_The problem_
Within the listing, each line that has the string "hole" should be copied.

_Data records_
_ _ _

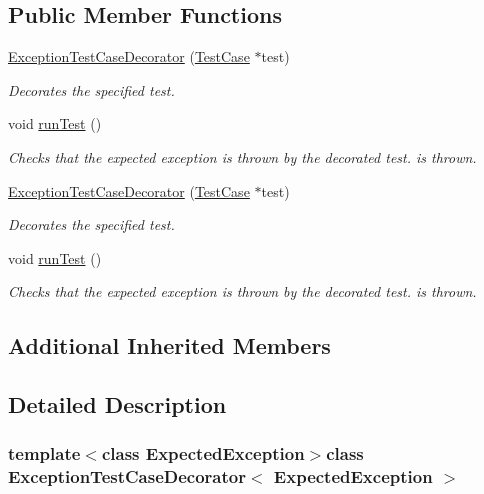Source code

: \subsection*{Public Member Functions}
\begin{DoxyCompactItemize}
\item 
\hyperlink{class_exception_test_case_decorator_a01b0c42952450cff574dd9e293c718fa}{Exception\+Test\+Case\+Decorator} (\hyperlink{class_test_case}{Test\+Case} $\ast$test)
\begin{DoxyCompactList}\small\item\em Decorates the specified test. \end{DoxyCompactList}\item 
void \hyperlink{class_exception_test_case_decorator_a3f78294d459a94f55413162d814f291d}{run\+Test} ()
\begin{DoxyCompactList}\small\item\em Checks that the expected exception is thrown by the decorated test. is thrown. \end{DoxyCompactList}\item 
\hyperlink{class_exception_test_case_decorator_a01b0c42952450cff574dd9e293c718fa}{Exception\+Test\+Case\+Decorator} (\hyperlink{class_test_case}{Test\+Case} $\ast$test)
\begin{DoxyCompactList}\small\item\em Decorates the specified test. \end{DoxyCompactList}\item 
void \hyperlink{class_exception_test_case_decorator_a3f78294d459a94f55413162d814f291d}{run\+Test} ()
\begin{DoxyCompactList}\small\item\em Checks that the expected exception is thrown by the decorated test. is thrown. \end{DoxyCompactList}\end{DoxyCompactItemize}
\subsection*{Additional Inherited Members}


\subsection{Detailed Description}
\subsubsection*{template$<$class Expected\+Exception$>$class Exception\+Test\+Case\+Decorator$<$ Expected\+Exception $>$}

_ _ _

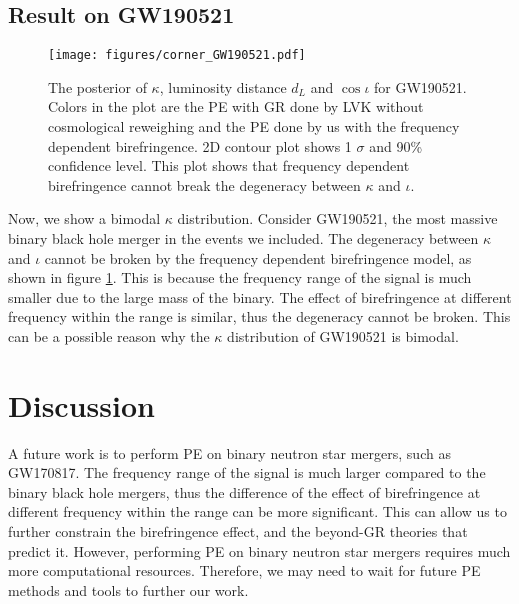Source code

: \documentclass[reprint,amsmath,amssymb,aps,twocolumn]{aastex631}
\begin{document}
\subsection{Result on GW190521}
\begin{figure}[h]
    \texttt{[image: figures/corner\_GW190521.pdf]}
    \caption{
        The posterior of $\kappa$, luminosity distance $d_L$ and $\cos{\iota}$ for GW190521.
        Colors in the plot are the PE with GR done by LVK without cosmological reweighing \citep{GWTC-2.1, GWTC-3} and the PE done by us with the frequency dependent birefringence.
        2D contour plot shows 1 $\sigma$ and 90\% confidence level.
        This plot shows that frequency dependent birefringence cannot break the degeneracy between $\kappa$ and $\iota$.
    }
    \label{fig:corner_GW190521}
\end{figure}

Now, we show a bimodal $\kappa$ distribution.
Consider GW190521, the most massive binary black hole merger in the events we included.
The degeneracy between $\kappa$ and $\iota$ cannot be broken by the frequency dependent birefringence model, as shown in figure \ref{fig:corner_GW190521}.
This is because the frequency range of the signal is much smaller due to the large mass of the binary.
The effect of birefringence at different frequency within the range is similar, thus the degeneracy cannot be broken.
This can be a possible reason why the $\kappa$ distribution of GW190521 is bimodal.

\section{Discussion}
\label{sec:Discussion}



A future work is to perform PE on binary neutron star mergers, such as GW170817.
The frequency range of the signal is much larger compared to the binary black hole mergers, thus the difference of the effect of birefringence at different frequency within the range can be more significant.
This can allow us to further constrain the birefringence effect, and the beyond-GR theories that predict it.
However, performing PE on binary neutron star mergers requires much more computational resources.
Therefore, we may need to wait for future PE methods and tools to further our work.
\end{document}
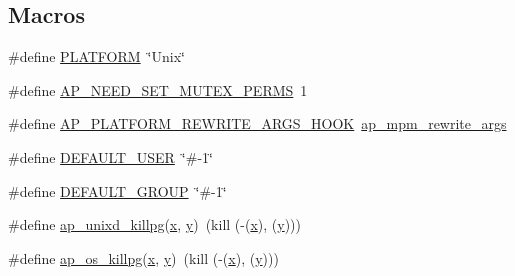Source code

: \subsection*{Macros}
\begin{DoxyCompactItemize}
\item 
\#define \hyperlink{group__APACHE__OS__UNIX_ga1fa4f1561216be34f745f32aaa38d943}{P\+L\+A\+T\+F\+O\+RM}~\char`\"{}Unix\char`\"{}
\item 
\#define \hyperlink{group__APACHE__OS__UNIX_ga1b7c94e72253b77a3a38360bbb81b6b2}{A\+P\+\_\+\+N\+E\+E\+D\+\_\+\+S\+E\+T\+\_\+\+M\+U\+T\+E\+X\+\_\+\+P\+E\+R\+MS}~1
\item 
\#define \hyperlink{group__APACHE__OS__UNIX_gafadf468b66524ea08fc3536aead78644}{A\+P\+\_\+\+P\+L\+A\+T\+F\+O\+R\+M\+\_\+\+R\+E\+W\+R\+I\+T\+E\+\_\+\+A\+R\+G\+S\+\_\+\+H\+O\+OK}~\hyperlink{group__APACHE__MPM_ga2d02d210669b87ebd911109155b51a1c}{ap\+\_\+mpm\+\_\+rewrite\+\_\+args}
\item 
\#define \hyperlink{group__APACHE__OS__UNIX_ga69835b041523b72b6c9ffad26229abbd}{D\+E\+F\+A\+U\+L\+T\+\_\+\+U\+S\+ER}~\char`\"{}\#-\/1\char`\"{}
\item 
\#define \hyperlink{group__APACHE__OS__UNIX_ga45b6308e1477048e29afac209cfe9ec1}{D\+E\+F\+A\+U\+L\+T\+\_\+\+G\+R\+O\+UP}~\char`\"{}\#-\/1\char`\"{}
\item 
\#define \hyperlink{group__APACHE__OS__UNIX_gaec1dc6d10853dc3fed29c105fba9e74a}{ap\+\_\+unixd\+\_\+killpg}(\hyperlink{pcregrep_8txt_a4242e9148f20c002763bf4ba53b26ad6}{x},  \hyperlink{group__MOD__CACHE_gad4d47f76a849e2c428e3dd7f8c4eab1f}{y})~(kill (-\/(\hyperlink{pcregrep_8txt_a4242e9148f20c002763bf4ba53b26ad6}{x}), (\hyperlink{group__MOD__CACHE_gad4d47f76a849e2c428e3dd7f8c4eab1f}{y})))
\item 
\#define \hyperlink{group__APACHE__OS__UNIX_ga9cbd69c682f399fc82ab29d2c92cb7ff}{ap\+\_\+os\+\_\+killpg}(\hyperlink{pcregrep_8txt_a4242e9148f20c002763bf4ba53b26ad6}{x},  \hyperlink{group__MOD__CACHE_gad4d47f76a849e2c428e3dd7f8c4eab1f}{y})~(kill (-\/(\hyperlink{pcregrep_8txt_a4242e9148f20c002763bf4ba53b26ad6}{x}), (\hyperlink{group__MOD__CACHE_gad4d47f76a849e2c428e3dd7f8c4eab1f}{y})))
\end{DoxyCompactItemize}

_ _ _

_Response to this task_
Consider GW190521, the most massive binary black hole merger in the events we included.
The frequency range of the signal is much larger compared to the binary black hole mergers, thus the difference of the effect of birefringence at different frequency within the range can be more significant.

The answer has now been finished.